Barcelona
La monarquía en el Portugal del exilio
Retoman las carrerillas en la pasarela espoleados por el buen desfile –sorprendente dentro de la monotonía diseñadora circundante– de Juana Martín. Animó la antigua «Cibeles», donde Cuca Solana se resiste a jubilarse y es ya tan tradicional como las reiteraciones de nuestros actuales genios, donde hay contadas excepciones imaginativas como Alvarno, Jorge Vázquez –que hizo soñar desde las alturas del Club Financiero, antaño feudo de Jesús Gil y Gil– y esta diseñadora cordobesa que fue descubierta por Eugenia Martínez de Irujo, ahora descacharrada con las pretensiones cortesanas de su todavía no ex, Francisco Rivera Ordóñez: ella patalea firme y resentida para que no haya anulación. Su boda sevillana marcó época y recuerdan que en ella Cayetano coló en la ceremonia a una Mar Flores con la que andaba enredado y que le sirvió de enfermera cuando recuperó depresiones en su finca cordobesa. En aquella boda, Carmen Ordóñez alteró a la aristocracia sevillana luciendo un traje azul klein de María Rosa de la Vega que convertía sus caderas en un ánfora tremenda. Lo llamativo fue verla bajo mantilla azul, algo inédito porque Carmen rompía con lo establecido. Y así lo hizo hasta con su temprana muerte que todavía lloramos sus fans. Era de una generosidad única.
No sé qué pensarán ante el libro que lanza en Francia Charles-Philippe d'Orleans, en la editorial Point de Vue.
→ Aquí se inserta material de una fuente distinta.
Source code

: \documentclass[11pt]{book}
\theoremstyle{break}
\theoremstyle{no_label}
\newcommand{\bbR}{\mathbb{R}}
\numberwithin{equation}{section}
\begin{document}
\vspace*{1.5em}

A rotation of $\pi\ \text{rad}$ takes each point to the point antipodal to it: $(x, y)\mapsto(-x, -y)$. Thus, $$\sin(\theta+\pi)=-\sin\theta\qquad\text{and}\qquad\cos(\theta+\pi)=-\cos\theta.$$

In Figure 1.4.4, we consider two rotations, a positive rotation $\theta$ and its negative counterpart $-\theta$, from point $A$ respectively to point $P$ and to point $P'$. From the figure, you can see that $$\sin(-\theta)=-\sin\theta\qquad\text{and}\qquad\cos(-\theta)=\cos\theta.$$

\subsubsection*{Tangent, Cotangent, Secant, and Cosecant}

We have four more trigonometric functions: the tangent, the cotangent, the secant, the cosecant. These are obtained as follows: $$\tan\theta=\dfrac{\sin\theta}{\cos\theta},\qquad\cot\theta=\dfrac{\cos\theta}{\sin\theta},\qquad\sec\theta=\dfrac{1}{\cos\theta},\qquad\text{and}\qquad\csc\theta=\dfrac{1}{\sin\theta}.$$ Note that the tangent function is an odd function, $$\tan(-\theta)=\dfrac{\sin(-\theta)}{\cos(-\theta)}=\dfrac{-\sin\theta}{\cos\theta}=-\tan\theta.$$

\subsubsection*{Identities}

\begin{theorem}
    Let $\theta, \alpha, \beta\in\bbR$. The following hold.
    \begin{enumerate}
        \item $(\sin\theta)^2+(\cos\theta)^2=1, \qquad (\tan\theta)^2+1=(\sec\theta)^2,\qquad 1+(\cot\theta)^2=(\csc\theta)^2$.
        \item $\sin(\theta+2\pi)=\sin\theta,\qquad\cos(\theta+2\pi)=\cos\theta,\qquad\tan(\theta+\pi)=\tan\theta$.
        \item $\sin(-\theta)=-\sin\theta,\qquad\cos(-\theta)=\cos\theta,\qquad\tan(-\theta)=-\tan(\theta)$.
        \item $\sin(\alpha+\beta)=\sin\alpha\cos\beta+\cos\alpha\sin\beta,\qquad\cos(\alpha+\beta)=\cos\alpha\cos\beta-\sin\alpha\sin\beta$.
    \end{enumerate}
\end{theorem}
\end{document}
Lo titula «Reyes en el exilio» y repasa la época de los años cincuenta en la que todos los monarcas exiliados se asentaron en Estoril, una retrospectiva ya hecha aquí por Ricardo Mateos Sainz de Medrano en «Estoril, los años dorados». No sé si será copia, repetición o revisión parecida a tanto soberano aposentado en un Portugal donde pusieron la primera piedra los condes de Barcelona en 1946. Allí crecieron sus hijos compartiendo con Víctor Manuel de Italia –quien llegó a tener un «fortunón» de 2.800.000 libras» que le situaron como el mejor dotado de los reyes emigrados al amparo de Oliveira Salazar. Ahí nació el tórrido y parece que tempreramental romance del entonces príncipe Don Juan Carlos con María Gabriela de Saboya, que ahora pasa gran parte del año en sus posesiones ibicencas. Con ellos aterrizó el conde de París y el abuelo del autor de esta nueva retrospectiva histórica facilitada porque Charles-Philippe d'Orleans vive en tierras portuguesas desde que en 2008 maridó con Diana de Cadaval, una multimillonaria del lugar. Fueron apadrinados por Beatriz de Orleans, que se afana intentando devolver a Marbella un lujo ya inexistente, a pesar de que la colonia rusa –poderosísima en la Costa del Sol (¿y dónde no?)– supera incluso al poderío árabe, marcado por la casa-palacio del saudí rey Fahd, a quien conocí en la Casa Blanca de Reagan porque allí le cantó la sublime Montserrat Caballé, que en Zaragoza ha batido récords de asistencia a su Concurso de Canto, que incluye divertidas clases magistrales con más de 300 alumnos. Es lo nunca visto, como aquella Lisboa de opereta, con los Hohenzollern alemanes, los búlgaros Sajonia-Coburgo-Gotha, los Habsburgo húngaros y los Braganza portugueses. Por eso parece lógica la exhumación de aquella época, como lo hace Charles-Philippe con anécdotas, momentos y frases históricas vividas por los suyos. Choca que la portada de este volumen capte a Doña Victoria Eugenia con los Saboya y la condesa de Barcelona, buen gancho simbólico de lo que nuestra monarquía fue en aquel Portugal de posguerra y nostalgia.